Want to dedicate your life to helping others? Good intentions will take you a long way, but to be a successful social entrepreneur or to run a nonprofit that has a positive impact on its community, you’ll need to build up your skills and experiences in the nonprofit sector. Let’s look at some of the ways you can build up your nonprofit resume.
Education and Experience
Of course, one of the best ways to bolster your resume is to first understanding Resume Atelier for working in the social sector is to pursue a higher degree in a field that’s useful for nonprofit administrators. For example, undertaking a master’s degree in a field related to nonprofit administration, human services or public policy clearly shows your dedication to this type of work. However, because of the challenges of running many nonprofits and even for-profit social programs, a degree is not the only thing that your employers will be looking for. Match up your degree with plenty of on-the-ground experience so that you’ll be as useful as possible when you’re working for the nonprofit of your choice.
For example, one way to get hands-on experience that is sure to impress a nonprofit employer is by showing them that you have stepped up and have volunteered your time for a cause that you are passionate about. Though not all nonprofits rely on volunteers to fulfill their missions, all hiring staff at a nonprofit will understand that your volunteer experience speaks toward not only the skills and abilities that you bring with you but to the level of dedication and commitment you have to making your community a better place. At the end of the day, the single fact that you care will do more to showing that you are a good fit for the position than anything else that you demonstrate on your resume.

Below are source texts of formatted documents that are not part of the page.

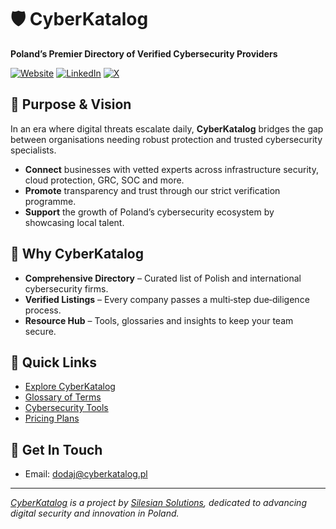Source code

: # 🛡️ CyberKatalog

**Poland’s Premier Directory of Verified Cybersecurity Providers**

[![Website](https://img.shields.io/website?url=https%3A%2F%2Fcyberkatalog.pl)](https://cyberkatalog.pl)
[![LinkedIn](https://img.shields.io/badge/Follow-LinkedIn-blue?logo=linkedin)](https://www.linkedin.com/company/CyberKatalog/)
[![X](https://img.shields.io/badge/Follow-X-black)](https://x.com/CyberKatalog)

## 🚀 Purpose & Vision

In an era where digital threats escalate daily, **CyberKatalog** bridges the gap between organisations needing robust protection and trusted cybersecurity specialists.

- **Connect** businesses with vetted experts across infrastructure security, cloud protection, GRC, SOC and more.
- **Promote** transparency and trust through our strict verification programme.
- **Support** the growth of Poland’s cybersecurity ecosystem by showcasing local talent.

## 🧰 Why CyberKatalog

- **Comprehensive Directory** – Curated list of Polish and international cybersecurity firms.
- **Verified Listings** – Every company passes a multi‑step due‑diligence process.
- **Resource Hub** – Tools, glossaries and insights to keep your team secure.

## 🔗 Quick Links

- [Explore CyberKatalog](https://cyberkatalog.pl)
- [Glossary of Terms](https://cyberkatalog.pl/slownik)
- [Cybersecurity Tools](https://cyberkatalog.pl/narzedzia)
- [Pricing Plans](https://cyberkatalog.pl/cennik)

## 🤝 Get In Touch

- Email: [dodaj@cyberkatalog.pl](mailto:dodaj@cyberkatalog.pl)

---

_[CyberKatalog](https://cyberkatalog.pl) is a project by [Silesian Solutions](https://silesiansolutions.com), dedicated to advancing digital security and innovation in Poland._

It helps, of course, if the volunteer experience that you include on your resume is in some way related to the missions of the nonprofits at which you apply. However, even if the mission is not related, don’t hesitate to list your volunteerism. If your volunteer work is not related, write your resume in such a way that you reflect the passion, time and innovation that you brought to your role as a volunteer and the skills that you learned there.
For example, if you were volunteering with animals and now you want to work at a foundation that helps rural doctors find funding, outwardly you won’t see too many comparisons to draw between the two. However, there are many aspects of your experience that will serve to illustrate what you gained from your time volunteering—for example, any organizational or leadership roles that you had.
But what if you’re coming into the nonprofit sector with only for-profit experience? Should you be worried about including it on your resume? Well, that depends on you, and your reasons for switching employment to an organization that has a mission to help the community rather than a mission to profit from the community. But, in general, experience working at any business—especially if the skills you used at that job are related to what you’ll be doing at the nonprofit—will help you get hired.
However, if you have the luxury of so much working experience that you are considering leaving out some nonessential positions and submitting a skills-based resume rather than a chronologically based resume, try to highlight your relevant experience. In your case, relevant experience may mean volunteering positions, or it might mean a for-profit job that you held a few years ago rather than the one you just left.
One of the most useful things you can demonstrate on a resume, nonprofit employers say, is that you are versatile. In the nonprofit sector, especially when working in a smaller nonprofit or on a new project that may have fewer employees, those workers may have to wear many hats. So, on your resume, try to feature the skills and positions where you had to adapt to change or work outside your comfort zone.
For example, if you’ve ever experienced time pressure on a project, or had to teach yourself the ropes when your company was short-staffed, try to have that information come through on your resume.
A final word of advice: It never hurts to have a second pair of eyes look over your resume before you submit it to a potential employer. If you know someone who is already working in the nonprofit sector, see if they would let you buy them a cup of coffee in exchange for taking a look at your credentials and giving you further advice on how to represent yourself on paper.